## Exercise objective
Count the lines below holding "left" and answer with that number only.
*** Opening of Excerpted records ***
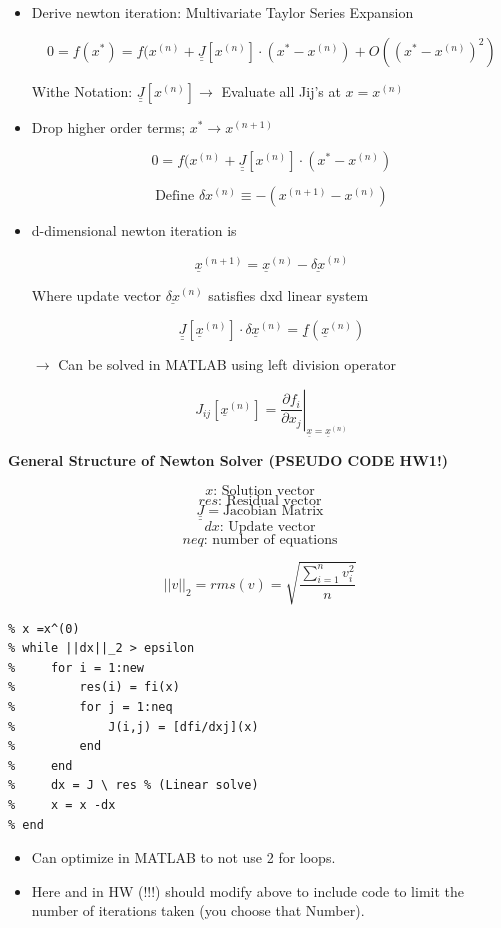\begin{itemize}
    \item Derive newton iteration: Multivariate Taylor Series Expansion

    \[ 0 = f(x^*) = f(x^{(n)} + \underline{\underline{J}} [x^{(n)}] \cdot (x^* - x^{(n)} ) + O((x^*-x^{(n)})^2)\]

    Withe Notation: $\underline{\underline{J}} [x^{(n)}] \rightarrow $ Evaluate all Jij's at $x = x^{(n)}$

    \item Drop higher order terms; $x^* \rightarrow x^{(n+1)}$

    \[ 0 = f(x^{(n)} + \underline{\underline{J}} [x^{(n)}] \cdot (x^* - x^{(n)} )\]

    \[ \text{Define } \delta x^{(n)} \equiv - ( x^{(n+1)} - x^{(n)})\]

    \item d-dimensional newton iteration is

    \begin{equation}
        \underline{x}^{(n+1)} = \underline{x}^{(n)} - \underline{\delta x}^{(n)}
    \end{equation}

    Where update vector $\underline{\delta x}^{(n)}$ satisfies dxd linear system

    \begin{equation}
        \underline{\underline{J}}[\underline{x}^{(n)}] \cdot \delta \underline{x}^{(n)} = \underline{f}(\underline{x}^{(n)})
    \end{equation}

    $\rightarrow$ Can be solved in MATLAB using left division operator
    
    \begin{equation}
        J_{ij}[\underline{x}^{(n)}] = \left. \frac{\partial f_i}{\partial x_j} \right|_{\underline{x}=\underline{x}^{(n)}}
    \end{equation}
\end{itemize}

\textbf{General Structure of Newton Solver (PSEUDO CODE HW1!)}

\[x \text{: Solution vector}\]
\[res \text{: Residual vector}\]
\[\underline{\underline{J}} = \text{Jacobian Matrix} \]
\[ dx \text{: Update vector}\]
\[ neq \text{: number of equations}\]

\[ ||v||_2 = rms(v) = \sqrt{\frac{\sum_{i=1}^n v_i^2}{n}} \]


\begin{verbatim}
% x =x^(0)
% while ||dx||_2 > epsilon
%     for i = 1:new
%         res(i) = fi(x)
%         for j = 1:neq
%             J(i,j) = [dfi/dxj](x)
%         end
%     end
%     dx = J \ res % (Linear solve)
%     x = x -dx
% end
\end{verbatim}


\begin{itemize}
    \item Can optimize in MATLAB to not use 2 for loops.

    \item Here and in HW (!!!) should modify above to include code to limit the number of iterations taken (you choose that Number).
    
\end{itemize}

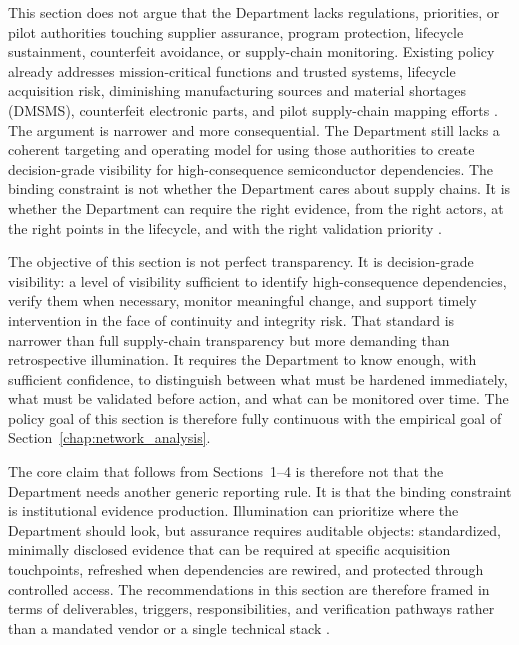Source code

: This section does not argue that the Department lacks regulations, priorities, or pilot authorities touching supplier assurance, program protection, lifecycle sustainment, counterfeit avoidance, or supply-chain monitoring. Existing policy already addresses mission-critical functions and trusted systems, lifecycle acquisition risk, diminishing manufacturing sources and material shortages (DMSMS), counterfeit electronic parts, and pilot supply-chain mapping efforts \parencite{ch5_dodi520044,ch5_dodi500085,ch5_tpp_guidebook_2022,ch5_dodi424515,ch5_dmsms_contract_language_guidebook,ch5_dfars2522467007,ch5_dfars2522467008,ch5_dfars2522047020,ch5_ndaa2024_sec856}. The argument is narrower and more consequential. The Department still lacks a coherent targeting and operating model for using those authorities to create decision-grade visibility for high-consequence semiconductor dependencies. The binding constraint is not whether the Department cares about supply chains. It is whether the Department can require the right evidence, from the right actors, at the right points in the lifecycle, and with the right validation priority \parencite{ch5_dod2022_supplychains,U.S.GovernmentAccountabilityOffice2025}.

The objective of this section is not perfect transparency. It is decision-grade visibility: a level of visibility sufficient to identify high-consequence dependencies, verify them when necessary, monitor meaningful change, and support timely intervention in the face of continuity and integrity risk. That standard is narrower than full supply-chain transparency but more demanding than retrospective illumination. It requires the Department to know enough, with sufficient confidence, to distinguish between what must be hardened immediately, what must be validated before action, and what can be monitored over time. The policy goal of this section is therefore fully continuous with the empirical goal of Section~\ref{chap:network_analysis}.

The core claim that follows from Sections~1--4 is therefore not that the Department needs another generic reporting rule. It is that the binding constraint is institutional evidence production. Illumination can prioritize where the Department should look, but assurance requires auditable objects: standardized, minimally disclosed evidence that can be required at specific acquisition touchpoints, refreshed when dependencies are rewired, and protected through controlled access. The recommendations in this section are therefore framed in terms of deliverables, triggers, responsibilities, and verification pathways rather than a mandated vendor or a single technical stack \parencite{ch5_nist800161r1upd1,ch5_dodi520044}.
*** Close of Excerpted records ***
## Answer to the problem
2